With the line that contains "URL complète de" as the final line, return every line from the start of the data below exactly.
________
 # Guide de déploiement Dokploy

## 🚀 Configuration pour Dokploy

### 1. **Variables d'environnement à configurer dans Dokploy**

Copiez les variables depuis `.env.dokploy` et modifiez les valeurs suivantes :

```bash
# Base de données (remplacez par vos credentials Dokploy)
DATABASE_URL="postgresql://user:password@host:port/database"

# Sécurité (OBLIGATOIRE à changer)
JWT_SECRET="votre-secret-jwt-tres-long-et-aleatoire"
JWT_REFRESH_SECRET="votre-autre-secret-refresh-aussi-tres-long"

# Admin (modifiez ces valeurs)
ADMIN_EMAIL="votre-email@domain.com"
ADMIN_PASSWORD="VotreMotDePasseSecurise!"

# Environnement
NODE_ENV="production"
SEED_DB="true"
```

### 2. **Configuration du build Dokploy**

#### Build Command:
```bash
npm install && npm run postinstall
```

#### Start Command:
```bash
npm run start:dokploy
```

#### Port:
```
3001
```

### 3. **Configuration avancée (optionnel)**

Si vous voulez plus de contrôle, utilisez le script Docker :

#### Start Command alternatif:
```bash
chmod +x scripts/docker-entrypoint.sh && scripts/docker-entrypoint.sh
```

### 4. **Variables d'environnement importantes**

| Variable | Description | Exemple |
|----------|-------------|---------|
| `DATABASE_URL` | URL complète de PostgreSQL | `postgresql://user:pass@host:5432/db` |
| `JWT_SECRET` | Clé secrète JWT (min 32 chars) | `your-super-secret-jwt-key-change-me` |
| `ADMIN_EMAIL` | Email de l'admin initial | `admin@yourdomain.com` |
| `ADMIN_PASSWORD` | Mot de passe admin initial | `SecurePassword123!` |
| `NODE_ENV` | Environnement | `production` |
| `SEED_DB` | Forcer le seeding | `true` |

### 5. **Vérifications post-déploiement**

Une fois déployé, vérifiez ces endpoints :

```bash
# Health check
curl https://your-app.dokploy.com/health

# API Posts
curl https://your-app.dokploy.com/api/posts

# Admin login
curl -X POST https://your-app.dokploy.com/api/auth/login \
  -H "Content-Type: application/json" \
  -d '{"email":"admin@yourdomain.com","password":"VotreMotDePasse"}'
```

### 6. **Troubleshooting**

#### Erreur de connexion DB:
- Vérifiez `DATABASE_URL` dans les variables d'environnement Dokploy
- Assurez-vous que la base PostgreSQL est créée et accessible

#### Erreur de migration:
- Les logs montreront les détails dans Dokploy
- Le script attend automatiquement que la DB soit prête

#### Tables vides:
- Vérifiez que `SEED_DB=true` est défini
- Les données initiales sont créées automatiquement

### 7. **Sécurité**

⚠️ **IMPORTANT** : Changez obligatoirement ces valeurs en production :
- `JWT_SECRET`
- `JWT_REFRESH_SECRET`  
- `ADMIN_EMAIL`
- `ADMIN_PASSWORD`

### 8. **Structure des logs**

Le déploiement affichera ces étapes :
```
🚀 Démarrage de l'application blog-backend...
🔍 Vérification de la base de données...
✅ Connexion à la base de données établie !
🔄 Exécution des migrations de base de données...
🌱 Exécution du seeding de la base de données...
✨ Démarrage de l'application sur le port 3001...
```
________
Expected answer:
 # Guide de déploiement Dokploy

## 🚀 Configuration pour Dokploy

### 1. **Variables d'environnement à configurer dans Dokploy**

Copiez les variables depuis `.env.dokploy` et modifiez les valeurs suivantes :

```bash
# Base de données (remplacez par vos credentials Dokploy)
DATABASE_URL="postgresql://user:password@host:port/database"

# Sécurité (OBLIGATOIRE à changer)
JWT_SECRET="votre-secret-jwt-tres-long-et-aleatoire"
JWT_REFRESH_SECRET="votre-autre-secret-refresh-aussi-tres-long"

# Admin (modifiez ces valeurs)
ADMIN_EMAIL="votre-email@domain.com"
ADMIN_PASSWORD="VotreMotDePasseSecurise!"

# Environnement
NODE_ENV="production"
SEED_DB="true"
```

### 2. **Configuration du build Dokploy**

#### Build Command:
```bash
npm install && npm run postinstall
```

#### Start Command:
```bash
npm run start:dokploy
```

#### Port:
```
3001
```

### 3. **Configuration avancée (optionnel)**

Si vous voulez plus de contrôle, utilisez le script Docker :

#### Start Command alternatif:
```bash
chmod +x scripts/docker-entrypoint.sh && scripts/docker-entrypoint.sh
```

### 4. **Variables d'environnement importantes**

| Variable | Description | Exemple |
|----------|-------------|---------|
| `DATABASE_URL` | URL complète de PostgreSQL | `postgresql://user:pass@host:5432/db` |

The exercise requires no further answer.